By - 12 January 2015

Caesars Entertainment and its subsidiary Caesars Entertainment Operating Company have announced that as of January 7, 2015, 19 institutions have signed the Amended and Restated Restructuring Support and Forbearance Agreement.

The advisors to certain of the Consenting Creditors have notified Caesars Entertainment and CEOC that, subject to the closing of certain purchases of additional First Lien Notes, the Consenting Creditors will hold, in the aggregate, 55 per cent of the First Lien Bond Claims which shall be subject to the RSA.
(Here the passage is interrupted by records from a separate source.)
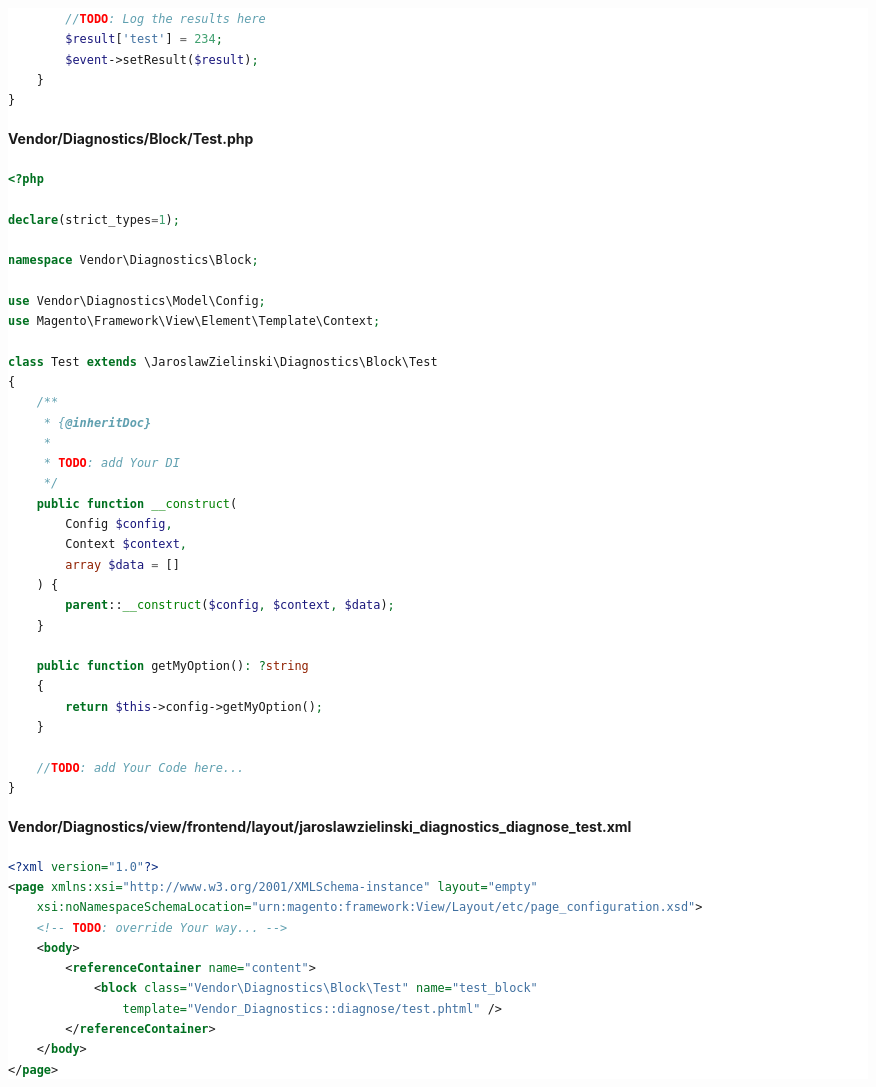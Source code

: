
 ```php
        //TODO: Log the results here
        $result['test'] = 234;
        $event->setResult($result);
    }
}

```

#### Vendor/Diagnostics/Block/Test.php

```php
<?php

declare(strict_types=1);

namespace Vendor\Diagnostics\Block;

use Vendor\Diagnostics\Model\Config;
use Magento\Framework\View\Element\Template\Context;

class Test extends \JaroslawZielinski\Diagnostics\Block\Test
{
    /**
     * {@inheritDoc}
     *
     * TODO: add Your DI
     */
    public function __construct(
        Config $config,
        Context $context,
        array $data = []
    ) {
        parent::__construct($config, $context, $data);
    }

    public function getMyOption(): ?string
    {
        return $this->config->getMyOption();
    }

    //TODO: add Your Code here...
}

```

#### Vendor/Diagnostics/view/frontend/layout/jaroslawzielinski_diagnostics_diagnose_test.xml

```xml
<?xml version="1.0"?>
<page xmlns:xsi="http://www.w3.org/2001/XMLSchema-instance" layout="empty"
    xsi:noNamespaceSchemaLocation="urn:magento:framework:View/Layout/etc/page_configuration.xsd">
    <!-- TODO: override Your way... -->
    <body>
        <referenceContainer name="content">
            <block class="Vendor\Diagnostics\Block\Test" name="test_block"
                template="Vendor_Diagnostics::diagnose/test.phtml" />
        </referenceContainer>
    </body>
</page>

```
“We are pleased with the early support of our creditors as we move forward in implementing our previously announced restructuring plan to strengthen CEOC’s financial condition and better position the Company for future growth, investment and success,” said Gary Loveman, Chairman and Chief Executive Officer of Caesars Entertainment and Chairman of CEOC.

As previously announced on December 19, 2014, CEOC reached an agreement with CEOC’s first lien noteholder steering committee regarding terms of a financial restructuring plan, which would significantly reduce long-term debt and annual interest payments, and result in a stronger balance sheet for CEOC. The restructuring support agreement has been signed by all members of the first lien noteholder steering committee.

The Company and its advisors continue to actively work with its creditors to gain further support for the transaction. Additionally, the advisors to certain of the Consenting Creditors continue to make progress garnering support for the transaction.